Discussion: Overall, this study indicates we can decode positions in depth from later visual areas using population receptive field modeling.
Keywords: 3D space, depth, binocular disparity, fMRI, pRF
Will I Remember You? Anxiety, Memory and Frontal Theta
Hollen Knoell, Blythe Karras, Dr. Andrew Engell
Center for Biobehavioral Health, Abigail Wexner Research Institute, Nationwide Children’s Hospital; Kenyon College Psychology Department
Introduction: Anxiety disorders are associated with disruptions to cognitive function. For example, source memory (i.e., recollection) is negatively impacted in episodic memory tasks. Given the previously established relationship between frontal theta and episodic memory encoding in the neurotypical brain, we hypothesized that the impact on source memory performance was due to anxiety induced differences in frontal theta power. We therefore predicted that higher trait anxiety would show a decrease in source memory performance associated with a decrease in frontal theta during encoding. We investigated this in both the high (6-8 Hz) and low (4-6 Hz) theta bands.
Method: Participants (N = 97) completed an episodic memory task for novel emotional faces while we recorded continuous EEG from a 72-channel cap. During encoding, participants viewed 96 faces and used a 7-point Likert scale to rate each face’s dominance or trustworthiness. During retrieval, participants viewed a randomized series of 144 faces: the 96 faces displayed during encoding and 48 novel faces. Participants were asked to indicate whether each face was “old” or “new” (i.e., recognition). If they reported that a face was old, they were then asked to indicate which characteristic–dominance or trustworthiness–they evaluated for that face (i.e., recollection). Finally, participants completed the State Trait Anxiety Inventory.
Results: Contrary to our prediction, trait anxiety was not negatively correlated with source memory performance and we did not observe a subsequent source memory effect in frontal theta power. We further explored the data with a more liberal statistical approach that did not correct for multiple comparisons (ps ≦ .05, uncorrected). This approach revealed that anxious individuals showed a significant increase in medial frontal high-theta from 0-400ms during source memory encoding, regardless of subsequent recollection performance. There were also several effects observed in the 800–1200ms window. Across all participants, subsequent misses induced significantly more medial frontal high-theta than hits. Medial frontal low-theta induced by subsequent misses was correlated with trait anxiety. Finally, trait anxiety was negatively associated with the difference between hits and misses, with more anxiety inducing more low-theta for misses than hits. Despite the liberal statistical approach, we still did not observe a correlation between trait anxiety and source memory performance.

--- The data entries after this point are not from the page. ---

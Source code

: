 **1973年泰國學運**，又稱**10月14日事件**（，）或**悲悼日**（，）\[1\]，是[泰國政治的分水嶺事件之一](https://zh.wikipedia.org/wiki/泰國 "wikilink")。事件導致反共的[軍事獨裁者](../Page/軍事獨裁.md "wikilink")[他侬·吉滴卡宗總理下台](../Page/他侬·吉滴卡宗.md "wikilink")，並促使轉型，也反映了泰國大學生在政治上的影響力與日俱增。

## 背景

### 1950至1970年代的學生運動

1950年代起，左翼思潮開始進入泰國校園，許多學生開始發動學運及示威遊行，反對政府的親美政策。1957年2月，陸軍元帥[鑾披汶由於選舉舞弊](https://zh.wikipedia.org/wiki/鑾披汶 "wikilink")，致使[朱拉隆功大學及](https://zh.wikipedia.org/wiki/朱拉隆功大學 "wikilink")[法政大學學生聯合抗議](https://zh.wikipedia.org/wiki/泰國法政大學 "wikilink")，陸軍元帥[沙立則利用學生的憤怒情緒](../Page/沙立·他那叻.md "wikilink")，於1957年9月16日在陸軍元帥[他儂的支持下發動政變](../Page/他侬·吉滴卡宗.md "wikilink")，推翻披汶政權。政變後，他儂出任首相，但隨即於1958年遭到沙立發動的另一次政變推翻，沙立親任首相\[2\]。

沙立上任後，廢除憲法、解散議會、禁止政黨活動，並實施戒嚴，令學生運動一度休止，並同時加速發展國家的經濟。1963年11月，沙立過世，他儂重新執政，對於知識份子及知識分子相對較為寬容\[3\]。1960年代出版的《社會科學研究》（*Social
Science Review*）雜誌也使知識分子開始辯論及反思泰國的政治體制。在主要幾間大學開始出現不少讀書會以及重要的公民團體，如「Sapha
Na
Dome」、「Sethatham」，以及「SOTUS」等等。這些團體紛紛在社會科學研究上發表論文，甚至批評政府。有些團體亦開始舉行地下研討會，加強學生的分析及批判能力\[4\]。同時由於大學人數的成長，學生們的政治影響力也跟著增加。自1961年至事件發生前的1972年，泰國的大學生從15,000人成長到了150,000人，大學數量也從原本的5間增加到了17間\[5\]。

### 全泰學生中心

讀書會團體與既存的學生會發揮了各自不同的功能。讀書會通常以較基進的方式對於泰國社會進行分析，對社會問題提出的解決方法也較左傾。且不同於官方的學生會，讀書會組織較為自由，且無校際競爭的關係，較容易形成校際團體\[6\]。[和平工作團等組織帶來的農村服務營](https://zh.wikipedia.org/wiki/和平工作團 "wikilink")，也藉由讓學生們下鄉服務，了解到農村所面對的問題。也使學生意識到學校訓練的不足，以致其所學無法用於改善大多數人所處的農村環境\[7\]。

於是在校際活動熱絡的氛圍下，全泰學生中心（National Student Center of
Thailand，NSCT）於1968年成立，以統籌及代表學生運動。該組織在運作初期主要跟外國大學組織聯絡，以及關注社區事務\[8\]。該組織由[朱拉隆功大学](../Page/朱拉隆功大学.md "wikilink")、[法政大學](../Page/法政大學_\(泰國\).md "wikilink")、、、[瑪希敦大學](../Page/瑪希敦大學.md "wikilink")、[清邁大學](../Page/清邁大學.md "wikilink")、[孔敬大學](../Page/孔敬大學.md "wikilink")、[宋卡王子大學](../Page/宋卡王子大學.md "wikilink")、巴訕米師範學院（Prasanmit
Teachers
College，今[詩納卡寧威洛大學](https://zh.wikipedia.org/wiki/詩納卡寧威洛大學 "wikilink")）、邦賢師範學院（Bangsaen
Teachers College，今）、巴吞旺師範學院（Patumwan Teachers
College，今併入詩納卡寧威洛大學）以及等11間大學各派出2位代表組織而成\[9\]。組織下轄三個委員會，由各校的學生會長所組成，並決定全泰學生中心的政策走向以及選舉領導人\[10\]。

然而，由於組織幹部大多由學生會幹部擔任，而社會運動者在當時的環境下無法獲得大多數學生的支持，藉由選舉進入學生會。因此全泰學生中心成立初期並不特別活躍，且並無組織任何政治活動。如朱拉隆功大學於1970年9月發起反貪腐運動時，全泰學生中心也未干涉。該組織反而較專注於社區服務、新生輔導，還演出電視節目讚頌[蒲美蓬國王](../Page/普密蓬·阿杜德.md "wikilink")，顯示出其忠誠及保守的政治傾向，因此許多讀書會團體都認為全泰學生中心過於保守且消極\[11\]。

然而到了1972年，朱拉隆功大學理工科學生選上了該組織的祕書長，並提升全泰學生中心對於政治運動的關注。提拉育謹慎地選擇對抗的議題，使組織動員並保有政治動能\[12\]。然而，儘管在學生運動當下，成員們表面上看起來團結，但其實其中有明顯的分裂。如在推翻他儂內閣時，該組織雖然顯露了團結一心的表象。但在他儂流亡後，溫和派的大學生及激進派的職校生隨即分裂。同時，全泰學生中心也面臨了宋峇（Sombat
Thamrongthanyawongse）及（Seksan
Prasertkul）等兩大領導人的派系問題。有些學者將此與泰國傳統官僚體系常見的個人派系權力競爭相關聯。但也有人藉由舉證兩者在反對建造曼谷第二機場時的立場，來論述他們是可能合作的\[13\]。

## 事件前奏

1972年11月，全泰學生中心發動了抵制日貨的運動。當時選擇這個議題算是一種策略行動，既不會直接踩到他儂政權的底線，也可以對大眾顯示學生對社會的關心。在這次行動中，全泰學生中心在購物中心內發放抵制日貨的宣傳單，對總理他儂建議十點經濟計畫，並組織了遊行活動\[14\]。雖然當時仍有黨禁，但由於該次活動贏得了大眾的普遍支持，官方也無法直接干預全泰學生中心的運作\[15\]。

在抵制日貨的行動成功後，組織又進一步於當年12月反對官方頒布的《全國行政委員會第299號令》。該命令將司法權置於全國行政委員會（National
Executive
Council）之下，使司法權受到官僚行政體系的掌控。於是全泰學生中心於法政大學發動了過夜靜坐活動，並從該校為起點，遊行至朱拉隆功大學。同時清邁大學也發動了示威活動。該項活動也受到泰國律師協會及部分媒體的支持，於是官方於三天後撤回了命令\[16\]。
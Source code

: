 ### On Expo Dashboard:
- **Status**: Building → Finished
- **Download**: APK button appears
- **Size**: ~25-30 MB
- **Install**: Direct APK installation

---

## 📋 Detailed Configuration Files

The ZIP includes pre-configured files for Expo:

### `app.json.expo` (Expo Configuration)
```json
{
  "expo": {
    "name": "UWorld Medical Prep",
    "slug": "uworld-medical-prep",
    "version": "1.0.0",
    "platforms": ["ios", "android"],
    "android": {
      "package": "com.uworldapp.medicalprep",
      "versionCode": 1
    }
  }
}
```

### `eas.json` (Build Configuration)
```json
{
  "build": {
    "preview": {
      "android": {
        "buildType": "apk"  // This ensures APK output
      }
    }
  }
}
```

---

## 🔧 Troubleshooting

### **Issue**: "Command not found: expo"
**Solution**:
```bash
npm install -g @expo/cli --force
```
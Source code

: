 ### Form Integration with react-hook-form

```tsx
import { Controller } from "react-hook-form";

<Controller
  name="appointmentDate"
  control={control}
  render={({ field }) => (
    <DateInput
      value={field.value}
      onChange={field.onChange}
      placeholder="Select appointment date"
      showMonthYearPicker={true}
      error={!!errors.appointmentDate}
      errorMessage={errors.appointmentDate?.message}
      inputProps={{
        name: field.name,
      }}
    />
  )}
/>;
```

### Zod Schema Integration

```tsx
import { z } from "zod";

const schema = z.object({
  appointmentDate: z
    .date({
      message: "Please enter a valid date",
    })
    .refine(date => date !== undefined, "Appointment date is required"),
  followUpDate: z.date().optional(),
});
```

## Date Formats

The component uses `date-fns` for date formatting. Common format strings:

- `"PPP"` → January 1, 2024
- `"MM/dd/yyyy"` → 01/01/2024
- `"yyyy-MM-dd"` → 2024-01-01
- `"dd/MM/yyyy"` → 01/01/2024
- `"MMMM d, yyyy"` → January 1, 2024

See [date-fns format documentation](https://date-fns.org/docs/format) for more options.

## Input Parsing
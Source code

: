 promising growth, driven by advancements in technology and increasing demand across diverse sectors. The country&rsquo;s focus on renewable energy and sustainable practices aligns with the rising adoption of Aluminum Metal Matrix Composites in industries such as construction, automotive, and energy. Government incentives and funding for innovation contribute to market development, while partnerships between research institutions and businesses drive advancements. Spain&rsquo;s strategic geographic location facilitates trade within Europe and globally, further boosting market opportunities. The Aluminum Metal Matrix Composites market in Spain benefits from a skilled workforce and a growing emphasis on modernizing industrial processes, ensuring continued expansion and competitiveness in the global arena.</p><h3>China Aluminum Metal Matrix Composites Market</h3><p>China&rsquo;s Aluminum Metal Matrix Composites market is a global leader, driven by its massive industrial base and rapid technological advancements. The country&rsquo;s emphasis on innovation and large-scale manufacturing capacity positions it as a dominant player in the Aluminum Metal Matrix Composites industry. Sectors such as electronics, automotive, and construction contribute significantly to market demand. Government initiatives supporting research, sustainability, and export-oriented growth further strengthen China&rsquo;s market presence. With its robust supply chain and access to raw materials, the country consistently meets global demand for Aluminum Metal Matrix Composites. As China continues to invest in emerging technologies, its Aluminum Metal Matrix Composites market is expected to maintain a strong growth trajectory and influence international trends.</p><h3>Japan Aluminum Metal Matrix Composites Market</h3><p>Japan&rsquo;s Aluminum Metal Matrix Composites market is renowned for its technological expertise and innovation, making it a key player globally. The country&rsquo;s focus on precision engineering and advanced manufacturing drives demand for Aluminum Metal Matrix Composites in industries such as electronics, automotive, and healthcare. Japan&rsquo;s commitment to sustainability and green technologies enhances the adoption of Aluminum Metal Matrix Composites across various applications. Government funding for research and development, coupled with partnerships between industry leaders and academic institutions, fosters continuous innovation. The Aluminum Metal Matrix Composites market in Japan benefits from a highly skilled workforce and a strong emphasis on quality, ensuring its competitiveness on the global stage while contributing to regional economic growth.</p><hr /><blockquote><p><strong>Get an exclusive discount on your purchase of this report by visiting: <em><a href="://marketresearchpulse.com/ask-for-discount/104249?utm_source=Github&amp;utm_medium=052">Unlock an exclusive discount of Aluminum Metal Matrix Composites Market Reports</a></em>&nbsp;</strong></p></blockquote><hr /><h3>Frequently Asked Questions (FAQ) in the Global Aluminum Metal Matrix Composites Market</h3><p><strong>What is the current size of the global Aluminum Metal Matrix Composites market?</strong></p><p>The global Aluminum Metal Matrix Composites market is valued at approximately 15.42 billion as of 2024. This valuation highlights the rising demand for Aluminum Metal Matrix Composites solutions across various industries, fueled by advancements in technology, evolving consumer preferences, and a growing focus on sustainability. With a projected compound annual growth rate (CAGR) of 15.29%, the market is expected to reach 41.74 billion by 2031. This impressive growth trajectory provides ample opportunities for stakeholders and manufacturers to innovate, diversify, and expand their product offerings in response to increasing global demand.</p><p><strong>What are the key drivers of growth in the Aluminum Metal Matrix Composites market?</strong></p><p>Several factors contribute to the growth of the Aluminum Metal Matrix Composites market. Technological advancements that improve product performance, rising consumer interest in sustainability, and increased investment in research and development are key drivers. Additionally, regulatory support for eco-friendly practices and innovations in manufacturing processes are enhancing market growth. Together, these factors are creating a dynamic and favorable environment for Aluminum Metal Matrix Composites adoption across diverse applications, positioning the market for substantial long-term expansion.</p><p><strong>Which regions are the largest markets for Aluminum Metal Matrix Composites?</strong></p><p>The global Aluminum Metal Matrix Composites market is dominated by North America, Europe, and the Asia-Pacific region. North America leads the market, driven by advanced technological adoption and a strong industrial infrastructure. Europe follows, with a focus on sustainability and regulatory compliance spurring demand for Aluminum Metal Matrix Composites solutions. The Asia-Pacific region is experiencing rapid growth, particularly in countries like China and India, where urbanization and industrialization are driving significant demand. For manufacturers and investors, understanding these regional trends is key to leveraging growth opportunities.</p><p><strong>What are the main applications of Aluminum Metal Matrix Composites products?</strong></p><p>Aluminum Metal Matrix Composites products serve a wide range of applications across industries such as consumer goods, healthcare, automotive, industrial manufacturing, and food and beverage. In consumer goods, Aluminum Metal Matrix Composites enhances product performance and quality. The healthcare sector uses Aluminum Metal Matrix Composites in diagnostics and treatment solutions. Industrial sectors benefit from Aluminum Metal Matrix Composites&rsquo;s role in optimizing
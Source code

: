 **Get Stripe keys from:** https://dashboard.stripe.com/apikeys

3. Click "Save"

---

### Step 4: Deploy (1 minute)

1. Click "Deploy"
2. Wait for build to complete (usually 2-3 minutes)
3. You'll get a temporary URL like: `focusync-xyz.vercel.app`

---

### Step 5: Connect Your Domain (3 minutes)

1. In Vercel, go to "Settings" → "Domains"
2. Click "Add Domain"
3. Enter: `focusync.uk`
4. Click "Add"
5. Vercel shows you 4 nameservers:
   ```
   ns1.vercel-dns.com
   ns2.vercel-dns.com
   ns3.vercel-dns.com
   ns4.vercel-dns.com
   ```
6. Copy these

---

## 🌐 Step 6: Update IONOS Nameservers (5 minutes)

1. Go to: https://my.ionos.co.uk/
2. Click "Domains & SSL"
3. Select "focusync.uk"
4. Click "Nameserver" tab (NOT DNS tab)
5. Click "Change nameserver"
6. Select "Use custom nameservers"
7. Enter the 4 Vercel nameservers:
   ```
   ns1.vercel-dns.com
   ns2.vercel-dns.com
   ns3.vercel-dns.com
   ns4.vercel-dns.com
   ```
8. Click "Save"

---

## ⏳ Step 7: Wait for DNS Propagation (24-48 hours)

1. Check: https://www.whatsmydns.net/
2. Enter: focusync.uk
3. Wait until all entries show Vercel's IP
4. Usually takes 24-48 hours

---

Discussion: The results of our planned analyses do not support our hypothesis. However, using more liberal statistical thresholds, we found that medial frontal high-theta was more prominent during encoding of subsequent misses than hits, which contradicts prior findings. The more liberal approach also found that high anxiety was correlated with an overall increase in medial frontal high-theta during source memory encoding. This is inconsistent with our hypothesis that decreased frontal theta during encoding mediates poorer memory performance in individuals with high anxiety. This unexpected pattern of theta and memory performance results are consistent with attentional control theory (ACT). ACT posits that anxiety causes disruptions in processing efficiency rather than overall performance. From this perspective, the greater medial frontal high-theta during encoding for higher trait anxiety might reflect greater use of cognitive resources in order to achieve similar levels of performance.